When questioned about the criticism of his tenure at the UN and his UN speeches against Israel and the Baha’i community, Mahallati wrote the Post by email: “Greetings! I am on sabbatical leave for the spring of 2021. I will respond back whenever I can. Thank you for contacting me.”
Dr. David Jacobs, a 1992 graduate of Oberlin College and Chairman of the Ontario Specialists Association in Canada, told the Post that ”“It is a basic expectation that a university properly vets their staff, and when a serious concern is raised, that they address it with a fully transparent process.“
He added that “An atrocity was committed by a regime that Mr.
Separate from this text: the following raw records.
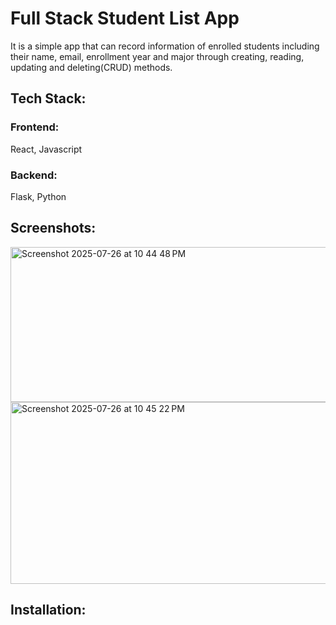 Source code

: # Full Stack Student List App

It is a simple app that can record information of enrolled students including their name, email, enrollment year and major through creating, reading, updating and deleting(CRUD) methods.


## Tech Stack:
### Frontend: 
React, Javascript
### Backend: 
Flask, Python

## Screenshots:
<img width="724" height="248" alt="Screenshot 2025-07-26 at 10 44 48 PM" src="https://github.com/user-attachments/assets/521fb96f-eb1e-43b1-894e-87c690979259" />
<img width="1030" height="291" alt="Screenshot 2025-07-26 at 10 45 22 PM" src="https://github.com/user-attachments/assets/d07730dc-7eef-446f-a1cd-3d73725372e6" />

## Installation:
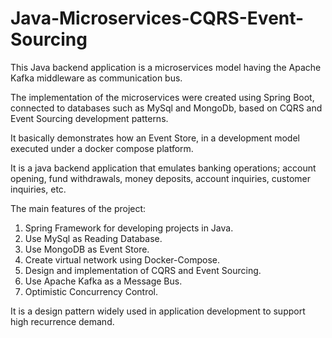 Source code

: # Java-Microservices-CQRS-Event-Sourcing

This Java backend application is a microservices model having the Apache Kafka middleware as communication bus.

The implementation of the microservices were created using Spring Boot, connected to databases such as MySql and MongoDb, based on CQRS and Event Sourcing development patterns.

It basically demonstrates how an Event Store, in a development model executed under a docker compose platform.

It is a java backend application that emulates banking operations; account opening, fund withdrawals, money deposits, account inquiries, customer inquiries, etc.

The main features of the project:

1. Spring Framework for developing projects in Java.
2. Use MySql as Reading Database.
3. Use MongoDB as Event Store.
4. Create virtual network using Docker-Compose.
5. Design and implementation of CQRS and Event Sourcing.
6. Use Apache Kafka as a Message Bus.
7. Optimistic Concurrency Control.

It is a design pattern widely used in application development to support high recurrence demand.
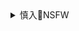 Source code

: <details><summary>慎入🔞NSFW</summary>

Not Safe For Work
![](https://upload.wikimedia.org/wikipedia/commons/thumb/d/d3/Biohazard_Symbol_Specification.png/210px-Biohazard_Symbol_Specification.png)

<details><summary><b>风险自理Use At Your Own Risk🈲</summary>

### Ugirls尤果网] U408 模特Aleo 写真套图
https://www.meitulu.com/item/17231.html
![](https://mtl.gzhuibei.com/images/img/17231/1.jpg)
![](https://mtl.gzhuibei.com/images/img/17231/2.jpg)
![](https://mtl.gzhuibei.com/images/img/17231/3.jpg)
![](https://mtl.gzhuibei.com/images/img/17231/4.jpg)
![](https://mtl.gzhuibei.com/images/img/17231/5.jpg)
![](https://mtl.gzhuibei.com/images/img/17231/6.jpg)
![](https://mtl.gzhuibei.com/images/img/17231/7.jpg)
![](https://mtl.gzhuibei.com/images/img/17231/8.jpg)
![](https://mtl.gzhuibei.com/images/img/17231/9.jpg)
![](https://mtl.gzhuibei.com/images/img/17231/10.jpg)
![](https://mtl.gzhuibei.com/images/img/17231/11.jpg)
![](https://mtl.gzhuibei.com/images/img/17231/12.jpg)
![](https://mtl.gzhuibei.com/images/img/17231/13.jpg)
![](https://mtl.gzhuibei.com/images/img/17231/14.jpg)
![](https://mtl.gzhuibei.com/images/img/17231/15.jpg)
![](https://mtl.gzhuibei.com/images/img/17231/16.jpg)
![](https://mtl.gzhuibei.com/images/img/17231/17.jpg)
![](https://mtl.gzhuibei.com/images/img/17231/18.jpg)
![](https://mtl.gzhuibei.com/images/img/17231/19.jpg)
![](https://mtl.gzhuibei.com/images/img/17231/20.jpg)
![](https://mtl.gzhuibei.com/images/img/17231/21.jpg)
![](https://mtl.gzhuibei.com/images/img/17231/22.jpg)
![](https://mtl.gzhuibei.com/images/img/17231/23.jpg)
![](https://mtl.gzhuibei.com/images/img/17231/24.jpg)
![](https://mtl.gzhuibei.com/images/img/17231/25.jpg)
![](https://mtl.gzhuibei.com/images/img/17231/26.jpg)
![](https://mtl.gzhuibei.com/images/img/17231/27.jpg)
![](https://mtl.gzhuibei.com/images/img/17231/28.jpg)
![](https://mtl.gzhuibei.com/images/img/17231/29.jpg)
![](https://mtl.gzhuibei.com/images/img/17231/30.jpg)
![](https://mtl.gzhuibei.com/images/img/17231/31.jpg)
![](https://mtl.gzhuibei.com/images/img/17231/32.jpg)
![](https://mtl.gzhuibei.com/images/img/17231/33.jpg)
![](https://mtl.gzhuibei.com/images/img/17231/34.jpg)
![](https://mtl.gzhuibei.com/images/img/17231/35.jpg)
![](https://mtl.gzhuibei.com/images/img/17231/36.jpg)
![](https://mtl.gzhuibei.com/images/img/17231/37.jpg)
![](https://mtl.gzhuibei.com/images/img/17231/38.jpg)
![](https://mtl.gzhuibei.com/images/img/17231/39.jpg)
![](https://mtl.gzhuibei.com/images/img/17231/40.jpg)
![](https://mtl.gzhuibei.com/images/img/17231/41.jpg)
![](https://mtl.gzhuibei.com/images/img/17231/42.jpg)
![](https://mtl.gzhuibei.com/images/img/17231/43.jpg)
![](https://mtl.gzhuibei.com/images/img/17231/44.jpg)
![](https://mtl.gzhuibei.com/images/img/17231/45.jpg)
![](https://mtl.gzhuibei.com/images/img/17231/46.jpg)
![](https://mtl.gzhuibei.com/images/img/17231/47.jpg)
![](https://mtl.gzhuibei.com/images/img/17231/48.jpg)
![](https://mtl.gzhuibei.com/images/img/17231/49.jpg)
![](https://mtl.gzhuibei.com/images/img/17231/50.jpg)
![](https://mtl.gzhuibei.com/images/img/17231/51.jpg)
![](https://mtl.gzhuibei.com/images/img/17231/52.jpg)
![](https://mtl.gzhuibei.com/images/img/17231/53.jpg)
![](https://mtl.gzhuibei.com/images/img/17231/54.jpg)
![](https://mtl.gzhuibei.com/images/img/17231/55.jpg)
![](https://mtl.gzhuibei.com/images/img/17231/56.jpg)
![](https://mtl.gzhuibei.com/images/img/17231/57.jpg)
![](https://mtl.gzhuibei.com/images/img/17231/58.jpg)
![](https://mtl.gzhuibei.com/images/img/17231/59.jpg)
![](https://mtl.gzhuibei.com/images/img/17231/60.jpg)
![](https://mtl.gzhuibei.com/images/img/17231/61.jpg)
![](https://mtl.gzhuibei.com/images/img/17231/62.jpg)
![](https://mtl.gzhuibei.com/images/img/17231/63.jpg)
![](https://mtl.gzhuibei.com/images/img/17231/64.jpg)
![](https://mtl.gzhuibei.com/images/img/17231/65.jpg)

### XiuRen秀人] No.1320 女神@Egg_尤妮丝土耳其旅拍写真
https://www.meitulu.com/item/17743.html

### SLADY猎女神] NO.014 曼苏拉娜 - 芭比天使诱惑写真Part-I
https://www.meitulu.com/item/13859.html

### YouMi尤蜜荟] Vol.221 妩媚女神@妲己_Toxic马尔代夫泳池写真
https://www.meitulu.com/item/16471.html

### AISS爱丝 - 若兮《若兮的日光浴
https://www.meitulu.com/item/8481.html
![](https://mtl.gzhuibei.com/images/img/8481/51.jpg)

### AISS爱丝] 美丝审讯官 [黄金会员版]套图
https://www.meitulu.com/item/8498.html

### AISS爱丝] Gost [黄金会员版] 套图
https://www.meitulu.com/item/8500.html

### XIUREN秀人] No.1511 女神@奶瓶土肥圆矮挫丑黑穷 - 越南富国岛旅拍写真
https://www.meitulu.com/item/18734.html
</details>
</details>

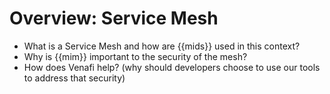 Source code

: # Overview: Service Mesh

<!-- .to-do - Please remove this line when this page is considered "ready" -->

- What is a Service Mesh and how are {{mids}} used in this context?
- Why is {{mim}} important to the security of the mesh?
- How does Venafi help? (why should developers choose to use our tools to address that security) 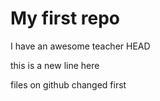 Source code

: # My first repo

I have an awesome teacher
HEAD

this is a new line here

files on github changed first
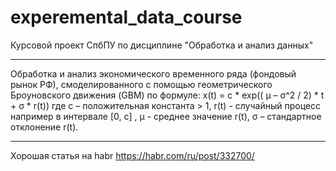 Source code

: # experemental_data_course
Курсовой проект СпбПУ по дисциплине "Обработка и анализ данных"
***
Обработка и анализ экономического временного ряда (фондовый рынок РФ), смоделированного с помощью геометрического Броуновского движения (GBM) по формуле:
x(t) = c * exp(( μ – σ^2 / 2) * t + σ * r(t))
где c – положительная константа > 1, r(t) - случайный процесс например в интервале [0, c] , μ - среднее значение r(t), σ – стандартное отклонение r(t).
***
Хорошая статья на habr
https://habr.com/ru/post/332700/
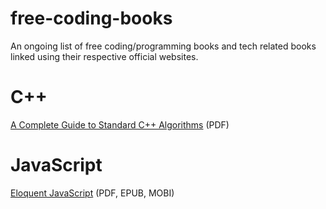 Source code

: # free-coding-books
An ongoing list of free coding/programming books and tech related books linked using their respective official websites.

# C++
[A Complete Guide to Standard C++ Algorithms](https://github.com/HappyCerberus/book-cpp-algorithms) (PDF)

# JavaScript
[Eloquent JavaScript](https://eloquentjavascript.net/) (PDF, EPUB, MOBI)


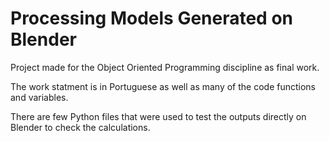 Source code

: # Processing Models Generated on Blender
 
Project made for the Object Oriented Programming discipline as final work.

The work statment is in Portuguese as well as many of the code functions and variables.

There are few Python files that were used to test the outputs directly on Blender to check the calculations. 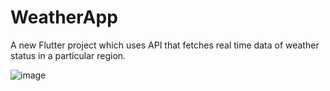 # WeatherApp

A new Flutter project which uses API that fetches real time data of weather status in a particular region.

![image](https://github.com/user-attachments/assets/4394956e-e35f-47ed-aeb4-6cce395e93c0)
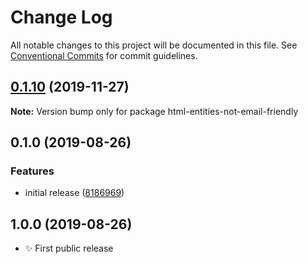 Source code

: # Change Log

All notable changes to this project will be documented in this file.
See [Conventional Commits](https://conventionalcommits.org) for commit guidelines.

## [0.1.10](https://gitlab.com/codsen/codsen/compare/html-entities-not-email-friendly@0.1.9...html-entities-not-email-friendly@0.1.10) (2019-11-27)

**Note:** Version bump only for package html-entities-not-email-friendly





## 0.1.0 (2019-08-26)

### Features

- initial release ([8186969](https://gitlab.com/codsen/codsen/commit/8186969))

## 1.0.0 (2019-08-26)

- ✨ First public release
Mahallati represented in no less of an internationally recognized forum than the UN. Whether he had real knowledge of the events or not doesn’t change the impact the events had on the victims and their families. Given his position as a 'professor of peace' he must understand that it is not up to him or Oberlin College to decide whether there will be forgiveness from the aggrieved families, but up to the families themselves."
The Post sent emails to the Oberlin College communication office and the college’s spokesman Scott Wargo. An administrative assistant for the communications department wrote the Post: “I have forwarded your email to Scott Wargo and the media relations team. The team is working remotely but someone will get back to you as soon as possible.”
The Post reached out to Corey Barnes, the chairman of the Oberlin College religion department, the alumni association, as well as to Rabbi Megan Doherty, the director of Hillel and Jewish Campus Life at Oberlin College.
The Post also contacted the Oberlin College Student Senate on Twitter.
Lawdan Bazargan, an Iranian-American whose then 29-year-old brother Bijan Bazargan was murdered by the regime in the 1988 massacre for declining to answer questions about his beliefs on Islam and politics, told the Post: “Mahallati used his time as the ambassador of the United Nations to lie, distort the truth, and deny the Islamic Republic of Iran’s atrocities.”
She added that “What makes the families of the victims the most upset is that he is teaching in higher education, pretending to be a peace scholar. A man who was working for a brutal Islamic regime, helping them conceal crimes and lying to the world as a diplomat, now teaches ethics and morality. This hypocrisy is too much to bear and is frankly, unacceptable.”
Mahallati wrote in the October letter to the Post: “I categorically deny any knowledge and therefore responsibility regarding mass executions in Iran when I was serving at the United Nations. I was in New York the entire summer of 1988, focusing on peacemaking between Iran and Iraq, and did not receive any briefing regarding executions. There was not a single communication from Tehran to Iran’s UN embassy informing Iranian diplomats of those incidents.”